The mission continued past their retirements in the early to mid-1990s. In fact it continues today.
“God didn’t put us here to live in a glass cage,” said Van Kooten, “or to make no contributions.”
Since 1998, after moving 100 miles south of Anchorage to Cooper Landing, described by Greenman as “the most beautiful place on Earth,” the women have continued their contributions.
In 1999, they incorporated themselves into the Cooper Landing Senior Citizen Corp. Inc. Now at about 100 members strong, the group has worked to secure senior housing in the Cooper Landing area. With the first six units already occupied, these social activists are working on a plan to build more housing units.

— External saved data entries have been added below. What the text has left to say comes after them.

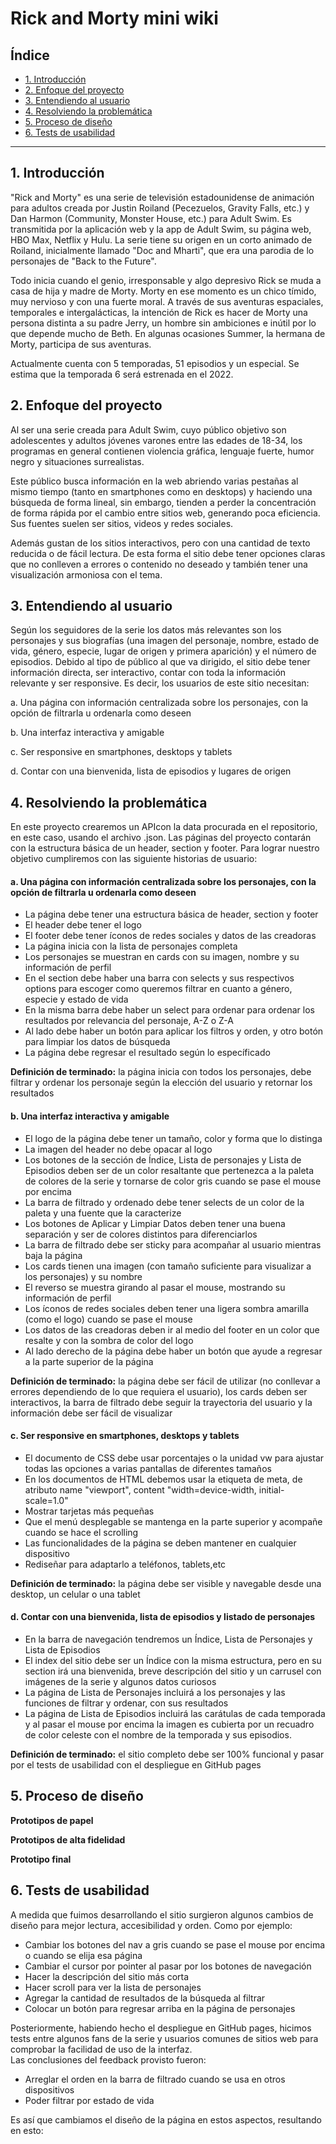 # Rick and Morty mini wiki

## Índice

* [1. Introducción](#1-introducción)
* [2. Enfoque del proyecto](#2-enfoque-del-proyecto)
* [3. Entendiendo al usuario](#3-entendiendo-al-usuario)
* [4. Resolviendo la problemática](#4-resolviendo-la-problemática)
* [5. Proceso de diseño](#5-proceso-de-diseño)
* [6. Tests de usabilidad](#6-tests-de-usabilidad)

***

## 1. Introducción

"Rick and Morty" es una serie de televisión estadounidense de animación para adultos creada por Justin Roiland (Pecezuelos, Gravity Falls, etc.) y Dan Harmon (Community, Monster House, etc.) para Adult Swim.  Es transmitida por la aplicación web y la app de Adult Swim, su página web, HBO Max, Netflix y Hulu.  La serie tiene su origen en un corto animado de Roiland, inicialmente llamado "Doc and Mharti", que era una parodia de lo personajes de "Back to the Future".

Todo inicia cuando el genio, irresponsable y algo depresivo Rick se muda a casa de hija y madre de Morty.  Morty en ese momento es un chico tímido, muy nervioso y con una fuerte moral.  A través de sus aventuras espaciales, temporales e intergalácticas, la intención de Rick es hacer de Morty una persona distinta a su padre Jerry, un hombre sin ambiciones e inútil por lo que depende mucho de Beth.  En algunas ocasiones Summer, la hermana de Morty, participa de sus aventuras.

Actualmente cuenta con 5 temporadas, 51 episodios y un especial.  Se estima que la temporada 6 será estrenada en el 2022.


## 2. Enfoque del proyecto

Al ser una serie creada para Adult Swim, cuyo público objetivo son adolescentes y adultos jóvenes varones entre las edades de 18-34, los programas en general contienen violencia gráfica, lenguaje fuerte, humor negro y situaciones surrealistas.

Este público busca información en la web abriendo varias pestañas al mismo tiempo (tanto en smartphones como en desktops) y haciendo una búsqueda de forma lineal, sin embargo, tienden a perder la concentración de forma rápida por el cambio entre sitios web, generando poca eficiencia.  Sus fuentes suelen ser sitios, videos y redes sociales.

Además gustan de los sitios interactivos, pero con una cantidad de texto reducida o de fácil lectura.  De esta forma el sitio debe tener opciones claras que no conlleven a errores o contenido no deseado y también tener una visualización armoniosa con el tema.


## 3. Entendiendo al usuario

Según los seguidores de la serie los datos más relevantes son los personajes y sus biografías (una imagen del personaje, nombre, estado de vida, género, especie, lugar de origen y primera aparición) y el número de episodios.
Debido al tipo de público al que va dirigido, el sitio debe tener información directa, ser interactivo, contar con toda la información relevante y ser responsive.
Es decir, los usuarios de este sitio necesitan:

a. Una página con información centralizada sobre los personajes, con la opción de filtrarla u ordenarla como deseen
  
b. Una interfaz interactiva y amigable
  
c. Ser responsive en smartphones, desktops y tablets
  
d. Contar con una bienvenida, lista de episodios y lugares de origen


## 4. Resolviendo la problemática

En este proyecto crearemos un APIcon la data procurada en el repositorio, en este caso, usando el archivo .json.  Las páginas del proyecto contarán con la estructura básica de un header, section y footer.  Para lograr nuestro objetivo cumpliremos con las siguiente historias de usuario:

#### a. Una página con información centralizada sobre los personajes, con la opción de filtrarla u ordenarla como deseen

* La página debe tener una estructura básica de header, section y footer
* El header debe tener el logo
*	El footer debe tener íconos de redes sociales y datos de las creadoras
*	La página inicia con la lista de personajes completa
*	Los personajes se muestran en cards con su imagen, nombre y su información de perfil
*	En el section debe haber una barra con selects y sus respectivos options para escoger como queremos filtrar en cuanto a  género, especie y estado de vida
*	En la misma barra debe haber un select para ordenar para ordenar los resultados por relevancia del personaje, A-Z o Z-A
*	Al lado debe haber un botón para aplicar los filtros y orden, y otro botón para limpiar los datos de búsqueda
*	La página debe regresar el resultado según lo específicado

**Definición de terminado:** la página inicia con todos los personajes, debe filtrar y ordenar los personaje según la elección del usuario y retornar los resultados


#### b. Una interfaz interactiva y amigable

*	El logo de la página debe tener un tamaño, color y forma que lo distinga
*	La imagen del header no debe opacar al logo
*	Los botones de la sección de Índice, Lista de personajes y Lista de Episodios deben ser de un color resaltante que pertenezca a la paleta de colores de la serie y tornarse de color gris cuando se pase el mouse por encima
*	La barra de filtrado y ordenado debe tener selects de un color de la paleta y una fuente que la caracterize
*	Los botones de Aplicar y Limpiar Datos deben tener una buena separación y ser de colores distintos para diferenciarlos
*	La barra de filtrado debe ser sticky para acompañar al usuario mientras baja la página
*	Los cards tienen una imagen (con tamaño suficiente para visualizar a los personajes) y su nombre
*	El reverso se muestra girando al pasar el mouse, mostrando su información de perfil
*	Los íconos de redes sociales deben tener una ligera sombra amarilla (como el logo) cuando se pase el mouse
*	Los datos de las creadoras deben ir al medio del footer en un color que resalte y con la sombra de color del logo
*	Al lado derecho de la página debe haber un botón que ayude a regresar a la parte superior de la página

**Definición de terminado:** la página debe ser fácil de utilizar (no conllevar a errores dependiendo de lo que requiera el usuario), los cards deben ser interactivos, la barra de filtrado debe seguir la trayectoria del usuario y la información debe ser fácil de visualizar


#### c. Ser responsive en smartphones, desktops y tablets

*	El documento de CSS debe usar porcentajes o la unidad vw para ajustar todas las opciones a varias pantallas de diferentes tamaños
*	En los documentos de HTML debemos usar la etiqueta de meta, de atributo name "viewport", content "width=device-width, initial-scale=1.0"
*	Mostrar tarjetas más pequeñas
*	Que el menú desplegable se mantenga en la parte superior y acompañe cuando se hace el scrolling
*	Las funcionalidades de la página se deben mantener en cualquier dispositivo
*	Rediseñar para adaptarlo a teléfonos, tablets,etc

**Definición de terminado:** la página debe ser visible y navegable desde una desktop, un celular o una tablet 


#### d. Contar con una bienvenida, lista de episodios y listado de personajes

*	En la barra de navegación tendremos un Índice, Lista de Personajes y Lista de Episodios
*	El index del sitio debe ser un Índice con la misma estructura, pero en su section irá una bienvenida, breve descripción del sitio y un carrusel con imágenes de la serie y algunos datos curiosos
*	La página de Lista de Personajes incluirá a los personajes y las funciones de filtrar y ordenar, con sus resultados
*	La página de Lista de Episodios incluirá las carátulas de cada temporada y al pasar el mouse por encima la imagen es cubierta por un recuadro de color celeste con el nombre de la temporada y sus episodios.

**Definición de terminado:** el sitio completo debe ser 100% funcional y pasar por el tests de usabilidad con el despliegue en GitHub pages


## 5. Proceso de diseño

**Prototipos de papel**

**Prototipos de alta fidelidad**

**Prototipo final**


## 6. Tests de usabilidad

A medida que fuimos desarrollando el sitio surgieron algunos cambios de diseño para mejor lectura, accesibilidad y orden. Como por ejemplo:

*	Cambiar los botones del nav a gris cuando se pase el mouse por encima o cuando se elija esa página
*	Cambiar el cursor por pointer al pasar por los botones de navegación
*	Hacer la descripción del sitio más corta
*	Hacer scroll para ver la lista de personajes
*	Agregar la cantidad de resultados de la búsqueda al filtrar
*	Colocar un botón para regresar arriba en la página de personajes

Posteriormente, habiendo hecho el despliegue en GitHub pages, hicimos tests entre algunos fans de la serie y usuarios comunes de sitios web para comprobar la facilidad de uso de la interfaz.  
Las conclusiones del feedback provisto fueron:

*	Arreglar el orden en la barra de filtrado cuando se usa en otros dispositivos
* Poder filtrar por estado de vida


Es así que cambiamos el diseño de la página en estos aspectos, resultando en esto:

“The bureaucracy here is tough to work with,” said Greenman, who chairs the building and site committee. “Just getting water and heat directed and arranged is overwhelming.”
The group has applied for and received grants for the project from the Alaska Housing Authority.
“We got involved in politicking, and we’ve been politicking ever since,” explained Engbers.
In their town of about 400 people, the trio has organized the Sexy Senior Dumpster Cleaners, a group of retired individuals who goes out by bus every Monday tidying up areas around trash transfer sites.
They also operate a transportation program for seniors (Greenman drives the bus), which transports seniors to a nearby town for shopping and other necessities. And they’re working on a plan for a local health clinic, which will be staffed by volunteer health workers … perhaps a few retired nurses?
Besides their advocacy work, the trio stays busy with travel, golf and—for about three weeks of the year—dip netting.
“We have been exposed to so many things,” Engbers said of their Alaskan adventure.
“I really don’t think that I’d be the person that I am today … in every area of life: professionally, spiritually, socially, culturally,” added Van Kooten. “And I know that I would have never gone alone.”
“We were ready to go out,” said Greenman. “Through it we have been given so many more opportunities. It’s been so much more than we ever expected.”